Return exactly the span that opens with the line containing "The SA architecture is" and closes with the final line of the records, both included.
○ ○ ○ ○ ○
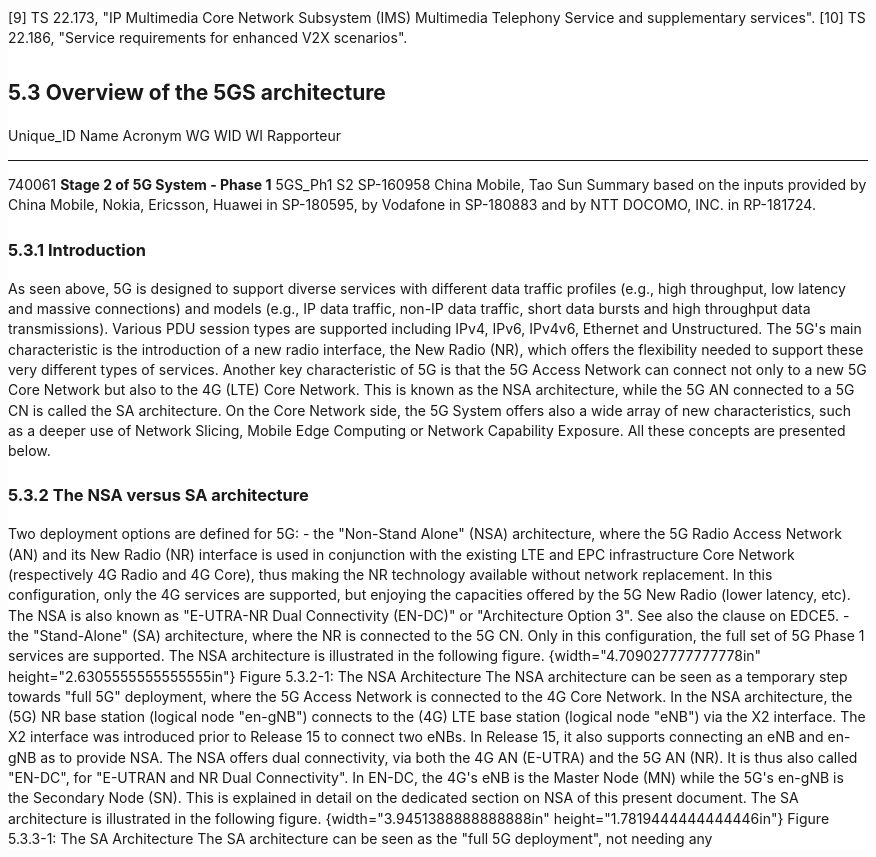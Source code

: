 [9] TS 22.173, \"IP Multimedia Core Network Subsystem (IMS) Multimedia
Telephony Service and supplementary services\".
[10] TS 22.186, \"Service requirements for enhanced V2X scenarios\".
## 5.3 Overview of the 5GS architecture
Unique_ID Name Acronym WG WID WI Rapporteur
* * *
740061 **Stage 2 of 5G System - Phase 1** 5GS_Ph1 S2 SP-160958 China Mobile,
Tao Sun
Summary based on the inputs provided by China Mobile, Nokia, Ericsson, Huawei
in SP-180595, by Vodafone in SP-180883 and by NTT DOCOMO, INC. in RP-181724.
### 5.3.1 Introduction
As seen above, 5G is designed to support diverse services with different data
traffic profiles (e.g., high throughput, low latency and massive connections)
and models (e.g., IP data traffic, non-IP data traffic, short data bursts and
high throughput data transmissions). Various PDU session types are supported
including IPv4, IPv6, IPv4v6, Ethernet and Unstructured.
The 5G\'s main characteristic is the introduction of a new radio interface,
the New Radio (NR), which offers the flexibility needed to support these very
different types of services.
Another key characteristic of 5G is that the 5G Access Network can connect not
only to a new 5G Core Network but also to the 4G (LTE) Core Network. This is
known as the NSA architecture, while the 5G AN connected to a 5G CN is called
the SA architecture.
On the Core Network side, the 5G System offers also a wide array of new
characteristics, such as a deeper use of Network Slicing, Mobile Edge
Computing or Network Capability Exposure. All these concepts are presented
below.
### 5.3.2 The NSA versus SA architecture
Two deployment options are defined for 5G:
\- the \"Non-Stand Alone\" (NSA) architecture, where the 5G Radio Access
Network (AN) and its New Radio (NR) interface is used in conjunction with the
existing LTE and EPC infrastructure Core Network (respectively 4G Radio and 4G
Core), thus making the NR technology available without network replacement. In
this configuration, only the 4G services are supported, but enjoying the
capacities offered by the 5G New Radio (lower latency, etc). The NSA is also
known as \"E-UTRA-NR Dual Connectivity (EN-DC)\" or \"Architecture Option 3\".
See also the clause on EDCE5.
\- the \"Stand-Alone\" (SA) architecture, where the NR is connected to the 5G
CN. Only in this configuration, the full set of 5G Phase 1 services are
supported.
The NSA architecture is illustrated in the following figure.
{width="4.709027777777778in" height="2.6305555555555555in"}
Figure 5.3.2-1: The NSA Architecture
The NSA architecture can be seen as a temporary step towards \"full 5G\"
deployment, where the 5G Access Network is connected to the 4G Core Network.
In the NSA architecture, the (5G) NR base station (logical node \"en-gNB\")
connects to the (4G) LTE base station (logical node \"eNB\") via the X2
interface. The X2 interface was introduced prior to Release 15 to connect two
eNBs. In Release 15, it also supports connecting an eNB and en-gNB as to
provide NSA.
The NSA offers dual connectivity, via both the 4G AN (E-UTRA) and the 5G AN
(NR). It is thus also called \"EN-DC\", for \"E-UTRAN and NR Dual
Connectivity\".
In EN-DC, the 4G\'s eNB is the Master Node (MN) while the 5G\'s en-gNB is the
Secondary Node (SN).
This is explained in detail on the dedicated section on NSA of this present
document.
The SA architecture is illustrated in the following figure.
{width="3.9451388888888888in" height="1.7819444444444446in"}
Figure 5.3.3-1: The SA Architecture
The SA architecture can be seen as the \"full 5G deployment\", not needing any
○ ○ ○ ○ ○
— EXERCISE RESULT —
The SA architecture is illustrated in the following figure.
{width="3.9451388888888888in" height="1.7819444444444446in"}
Figure 5.3.3-1: The SA Architecture
The SA architecture can be seen as the \"full 5G deployment\", not needing any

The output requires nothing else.